Enabling Open-Source, Collaborative Research at the Intersection of Machine Learning and Biology.

Research Philosophy

OpenBioML is a decentralized research community dedicated to enabling high-impact research at the intersection of machine learning and biology. It is characterized by a "fully in the open" approach to research and a commitment to permissively-licensed machine learning models, datasets, and research-related artifacts. By treating these resources as public goods and fostering a collaborative research environment, OpenBioML aims to increase structural diversity in the biology research landscape and address some of the market failures of science that characterize it, intending to accelerate progress in the field.

Conducting research in the open

Inspired by the success of EleutherAI, OpenBioML conducts research in the open, so anyone can observe and is encouraged to contribute at every stage of our projects. With this approach, we aim to prevent the formation of knowledge monopolies and enable talented individuals from different backgrounds from all over the world to contribute.

Enabling ambitious research through large scale community resources

Cutting edge research requires large amounts of resources, including compute and storage, to rapidly iterate on new ideas through experiments and scale up early stage success. For this reason, we provide community-sponsored projects with vast resources made available to us through our partners.

Emphasize collaboration over competition

Our community projects should be characterized by large scale collaboration. The field is already represented by venues for competition, like CASP for protein structure prediction, and the field will benefit from a setting dedicated to collaborative efforts. In addition, the collaboration will help diminish the amount of duplicate work in the field and allow more researchers to focus on the most creative aspects of the research process.

Research Requirements

Releasing all project-associated artifacts under permissive licenses

Machine learning's positive impact on biology can only be realized if the relevant research is available for all researchers to experiment with and build upon. Therefore, it is a core requirement of OpenBioML projects to release all project-associated artifacts, e.g., datasets, experiment logs, source code and trained model checkpoints, under a permissive license such as Creative Commons Attribution (CC-BY), MIT, or Apache.

Including a section dedicated to individual contributors for credit assignment

For research to function properly and resources to be allocated reasonably, it is necessary to implement proper credit assignments. We believe author order to be insufficient by itself, and we, therefore, require publications derived from community projects to include a section outlining all individual contributions.

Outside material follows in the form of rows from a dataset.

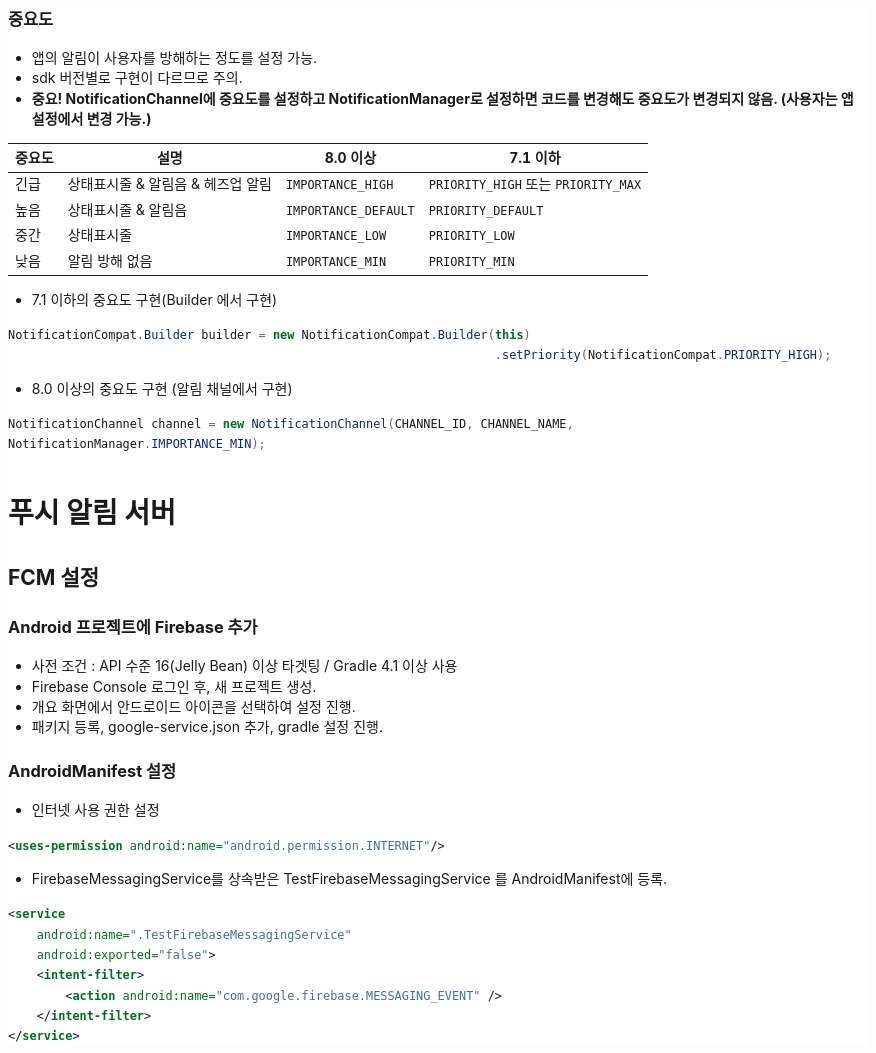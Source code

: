 ### 중요도

- 앱의 알림이 사용자를 방해하는 정도를 설정 가능.
- sdk 버전별로 구현이 다르므로 주의.
- **중요! NotificationChannel에 중요도를 설정하고 NotificationManager로 설정하면 코드를 변경해도 중요도가 변경되지 않음. (사용자는 앱 설정에서 변경 가능.)**

| 중요도 | 설명                              | 8.0 이상             | 7.1 이하                            |
| ------ | --------------------------------- | -------------------- | ----------------------------------- |
| 긴급   | 상태표시줄 & 알림음 & 헤즈업 알림 | `IMPORTANCE_HIGH`    | `PRIORITY_HIGH` 또는 `PRIORITY_MAX` |
| 높음   | 상태표시줄 & 알림음               | `IMPORTANCE_DEFAULT` | `PRIORITY_DEFAULT`                  |
| 중간   | 상태표시줄                        | `IMPORTANCE_LOW`     | `PRIORITY_LOW`                      |
| 낮음   | 알림 방해 없음                    | `IMPORTANCE_MIN`     | `PRIORITY_MIN`                      |

- 7.1 이하의 중요도 구현(Builder 에서 구현)

``` java
NotificationCompat.Builder builder = new NotificationCompat.Builder(this)
                                                                    .setPriority(NotificationCompat.PRIORITY_HIGH);
```

- 8.0 이상의 중요도 구현 (알림 채널에서 구현)

```java
NotificationChannel channel = new NotificationChannel(CHANNEL_ID, CHANNEL_NAME, 
NotificationManager.IMPORTANCE_MIN);
```

# 푸시 알림 서버

## FCM 설정

### Android 프로젝트에 Firebase 추가

- 사전 조건 : API 수준 16(Jelly Bean) 이상 타겟팅 / Gradle 4.1 이상 사용
- Firebase Console 로그인 후, 새 프로젝트 생성.
- 개요 화면에서 안드로이드 아이콘을 선택하여 설정 진행.
- 패키지 등록, google-service.json 추가, gradle 설정 진행.

### AndroidManifest 설정

- 인터넷 사용 권한 설정

``` xml
<uses-permission android:name="android.permission.INTERNET"/>
```

- FirebaseMessagingService를 상속받은 TestFirebaseMessagingService 를 AndroidManifest에 등록.

``` xml
<service
    android:name=".TestFirebaseMessagingService"
    android:exported="false">
    <intent-filter>
        <action android:name="com.google.firebase.MESSAGING_EVENT" />
    </intent-filter>
</service>
```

Ensuring experiment reproducibility

Released project-associated artifacts must enable other researchers to reproduce project results. OpenBioML projects should therefore aim to make it possible to set up all dependencies with a single command, allow the download of all datasets and model weights from a reliable file host, and make the source code available in a public project repository. In addition, the key analysis should be recorded in a digital laboratory journal and experiment logs, and the research itself should be deterministic to better account for reproducibility.

Partnerships

Current partners and their relationship with OpenBioML

Stability AI is OpenBioML's only partner. Stability AI supports the community by both supporting its organizers and making available compute, storage, and high performance computing expertise for its projects.

Given that OpenBioML's research benefits the broader landscape of machine learning in biology, we hope more organizations will support it. Please reach out to us if you are interested in supporting our community.

Why OpenBioML's partners make their resources available

Our partners support our efforts driven by the idea that open-source machine learning will play an increasingly important role in biotechnological research. Furthermore, everyone, including our partners, can freely leverage the community's research output for non-commercial and commercial applications.